I tend to agree with Hamo
In discussions with some people over the last few days its "stories" that seem to be the key to learning and teaching. I certainly find when I am running training sessions that personal anecdotal stories that relate to the subject and better explain the practical uses for a theoretical discussion seem to connect with the audience better. I am sure that there are cross overs into this also - and dont forget the master himself used story telling as a way of teaching truth.
Let him who has ears to hear, hear.

Tim » 29 March, 2004 8:03 PM

Darren, this looks great. I'll bet you could write this up and get this published. Even if you don't, I'll be bookmarking this one and coming back to it again.

Darryl » 30 March, 2004 12:19 AM

Darren - You tie together a lot of diverse thinking quite well. I'll be back to read more!

Andrew Careaga » 31 March, 2004 11:11 AM

Thanks for the time we spent together talking in SA about emerging church and your living room. Have you come across Margaret Wheatley's web site called The Berkana Institute? Have a look at it. I believe Margaret's understanding of change in living systems is wonderful and applicable to the churches today. There is also an article about how the establishment can support pioneering works. I would think this easily translatable to us. Thanks again.

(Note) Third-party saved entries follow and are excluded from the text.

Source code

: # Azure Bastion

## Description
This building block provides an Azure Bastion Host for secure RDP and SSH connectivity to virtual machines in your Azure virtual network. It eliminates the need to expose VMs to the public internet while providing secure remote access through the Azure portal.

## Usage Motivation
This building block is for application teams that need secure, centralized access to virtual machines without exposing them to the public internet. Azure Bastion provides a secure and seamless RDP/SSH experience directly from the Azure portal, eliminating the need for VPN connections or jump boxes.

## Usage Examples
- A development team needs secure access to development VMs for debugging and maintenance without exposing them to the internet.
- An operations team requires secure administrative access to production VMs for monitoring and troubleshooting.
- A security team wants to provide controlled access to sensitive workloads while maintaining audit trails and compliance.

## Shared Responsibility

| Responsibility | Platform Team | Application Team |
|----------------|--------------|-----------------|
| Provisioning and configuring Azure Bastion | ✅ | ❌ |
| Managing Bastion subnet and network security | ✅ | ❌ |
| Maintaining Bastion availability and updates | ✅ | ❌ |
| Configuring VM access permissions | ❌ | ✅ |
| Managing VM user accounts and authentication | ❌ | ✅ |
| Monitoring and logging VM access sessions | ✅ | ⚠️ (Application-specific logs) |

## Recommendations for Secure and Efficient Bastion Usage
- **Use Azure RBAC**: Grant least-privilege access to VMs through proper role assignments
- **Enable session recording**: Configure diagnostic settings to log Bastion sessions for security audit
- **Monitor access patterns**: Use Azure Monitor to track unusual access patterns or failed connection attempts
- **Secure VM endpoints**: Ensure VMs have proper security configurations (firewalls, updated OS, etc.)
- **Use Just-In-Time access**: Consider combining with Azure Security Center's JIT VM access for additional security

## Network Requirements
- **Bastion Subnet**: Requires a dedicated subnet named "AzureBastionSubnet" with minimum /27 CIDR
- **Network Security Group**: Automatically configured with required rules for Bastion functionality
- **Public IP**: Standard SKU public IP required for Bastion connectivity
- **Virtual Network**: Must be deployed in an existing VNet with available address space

John Field - Gen Super for SA » 13 April, 2004 1:27 PM

G'day Darren,
I meant to mention the Web site called "The World Cafe" to you in my last email. If you haven't found this one I suggest that you have a look. Wonderful WEb Site.

John Field - Gen Super for SA » 20 April, 2004 10:57 PM

I have gotten a lot of inspiration from Howard Snyder's book on Radical Renewal. He is Wesleyan but writes like a radical Anabaptist. His "New Testament" ecclessiology and acute reflections on the DNA of Christ's Body cause me to flinch. I think that the institutional church is the problem! We need to free ourselves from it so that we can become authentic to the pagans we are sent to reach. Otherwise, we will not be very incarnational in our ministry. Not surpassingly, when Wesley looked for a model for renewal, he turned to the primitive church. From that quest he discovered small groups, lay ministry, spiritual disciplines that led to growth in grace, and a passion for those that the church ignored (the masses on the fringe of his society). I used to attend Holy Trinity Brompton in Central London and one of its plants (St. Stephen's in W-9). The Alpha Course is attempting to reach secular people who have no connection with the church. However, they are still promoting the institutional church. A friend of mine went through a painful renewal time in his pastorate. He sold the pews to a museum, put in normal lights, removed the steeple, and took down the sign that said "church." He no longer has a program based church. Rather, he has a community focused cell-based church. It is working even though the institutionalists (traditional members) raised hell. George Hunter tells us to do church for the unchurched. In any case, a young seminary student that I know is being appointed to a new church after he graduates this June. During the last 12 months, the church has not had a "real" pastor. The people became the church. In that short time, the declining church doubled its attendance and empowered the laity to be ministers. They have a vision and a passion for their community. The young seminary student asked me what he should do. I responded, as little as you can. Continue to release the people to be an apostolic band of believers who are winning their world to Christ.